They call him The Rocket, and on Thursday, Ronnie O'Sullivan proved once again why he's the greatest snooker player who ever lived.
A 153 break. In professional competition. Something that was thought to be possible in theory but had never been done at this level.
Let me explain this for the folks who don't follow snooker. A 147 is considered the "maximum" break - clearing all 15 red balls followed by blacks, then all the colored balls. It's the pinnacle. It's perfection. Players dedicate their entire careers to achieving one.
O'Sullivan has done it fifteen times. But a 153? That's something else entirely.
Here's how it works: At the start of the frame, O'Sullivan snookered his opponent, forcing a foul that awarded him extra points. Then, instead of just continuing play, he did what only The Rocket could do - he cleared the entire table in one visit.
Fifteen reds with fifteen blacks. Then yellow, green, brown, blue, pink, and black. Plus the extra points from the opening snooker. 153 points without missing a single shot.
It's never been done before in professional snooker. Not by Stephen Hendry. Not by Steve Davis. Not by any of the legends who came before. This is O'Sullivan expanding the boundaries of what's possible in his sport.
You know what this reminds me of? Wilt Chamberlain scoring 100 points. Bob Beamon's long jump at the 1968 Olympics. Moments where an athlete doesn't just break a record - they shatter the ceiling of what we thought was achievable.

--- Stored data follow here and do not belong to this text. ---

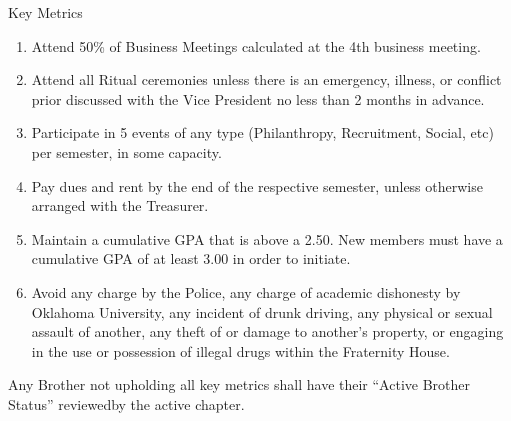 \documentclass{article}
\begin{document}
Key Metrics

\begin{enumerate}
    \item Attend 50\% of Business Meetings calculated at the 4th business meeting.
    \item Attend all Ritual ceremonies unless there is an emergency, illness, or conflict prior discussed with the Vice President no less than 2 months in advance.
    \item Participate in 5 events of any type (Philanthropy, Recruitment, Social, etc) per semester, in some capacity.
    \item Pay dues and rent by the end of the respective semester, unless otherwise arranged with the Treasurer.
    \item Maintain a cumulative GPA that is above a 2.50. New members must have a cumulative GPA of at least 3.00 in order to initiate.
    \item Avoid any charge by the Police, any charge of academic dishonesty by Oklahoma University, any incident of drunk driving, any physical or sexual assault of another, any theft of or damage to another’s property, or engaging in the use or possession of illegal drugs within the Fraternity House.
\end{enumerate}

Any Brother not upholding all key metrics shall have their “Active Brother Status” reviewed\footnotemark by the active chapter.

\end{document}

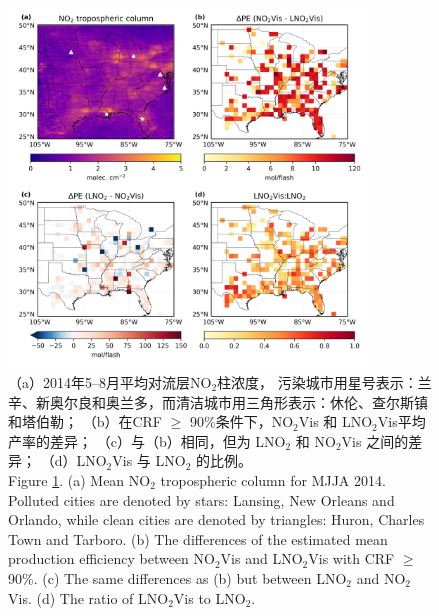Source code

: \begin{figure}[H]
\centering
\includegraphics[width=0.85\textwidth]{./figures/us_delta.png}
\caption{（a）2014年5--8月平均对流层NO$_2$柱浓度，
污染城市用星号表示：兰辛、新奥尔良和奥兰多，而清洁城市用三角形表示：休伦、查尔斯镇和塔伯勒；
（b）在CRF $\geq$ 90\%条件下，NO$_2$Vis 和 LNO$_2$Vis平均产率的差异；
（c）与（b）相同，但为 LNO$_2$ 和 NO$_2$Vis 之间的差异；
（d）LNO$_2$Vis 与 LNO$_2$ 的比例。\\
Figure \ref{fig:us_delta}.
(a) Mean NO$_2$ tropospheric column for MJJA 2014.
Polluted cities are denoted by stars: Lansing, New Orleans and Orlando, while clean cities are denoted by triangles: Huron, Charles Town and Tarboro.
(b) The differences of the estimated mean production efficiency between NO$_2$Vis and LNO$_2$Vis with CRF $\geq$ 90\%.
(c) The same differences as (b) but between LNO$_2$ and NO$_2$Vis.
(d) The ratio of LNO$_2$Vis to LNO$_2$.
}
\label{fig:us_delta}
\end{figure}


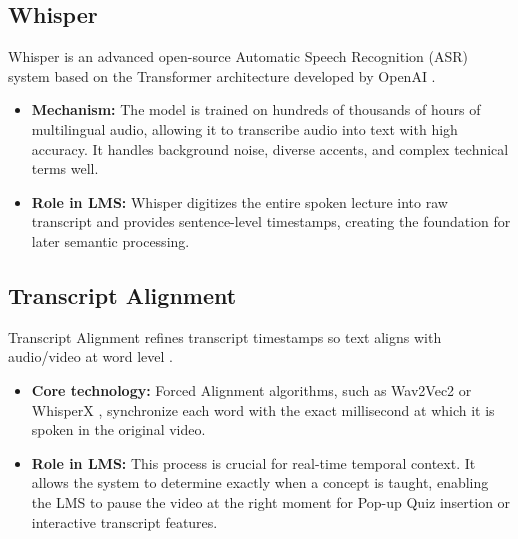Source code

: \subsection{Whisper}
Whisper is an advanced open-source Automatic Speech Recognition (ASR)
system based on the Transformer architecture developed by OpenAI
\cite{radford2023robust}.
\begin{itemize}
    \item \textbf{Mechanism:} The model is trained on hundreds of
          thousands of hours of multilingual audio, allowing it to
          transcribe audio into text with high accuracy. It handles
          background noise, diverse accents, and complex technical terms
          well.
    \item \textbf{Role in LMS:} Whisper digitizes the entire spoken
          lecture into raw transcript and provides sentence-level
          timestamps, creating the foundation for later semantic
          processing.
\end{itemize}

\subsection{Transcript Alignment}
Transcript Alignment refines transcript timestamps so text aligns with
audio/video at word level \cite{mcauliffe2017montreal}.
\begin{itemize}
    \item \textbf{Core technology:} Forced Alignment algorithms, such as
          Wav2Vec2 \cite{baevski2020wav2vec} or WhisperX
          \cite{bain2023whisperx}, synchronize each word with the exact
          millisecond at which it is spoken in the original video.
    \item \textbf{Role in LMS:} This process is crucial for real-time
          temporal context. It allows the system to determine exactly when
          a concept is taught, enabling the LMS to pause the video at the
          right moment for Pop-up Quiz insertion or interactive
          transcript features.
\end{itemize}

O'Sullivan is 50 years old, by the way. FIFTY. Most athletes at that age are comfortably retired, playing celebrity golf tournaments and cashing appearance checks. O'Sullivan is out here rewriting the record books.
What makes this even more remarkable is the mental aspect. Snooker requires absolute concentration. One moment of distraction, one tiny miscalculation of spin or speed, and the break is over. You're playing against the table, against your opponent, and most importantly, against yourself.
And to do it while knowing you're chasing history? That's pressure most athletes would crumble under.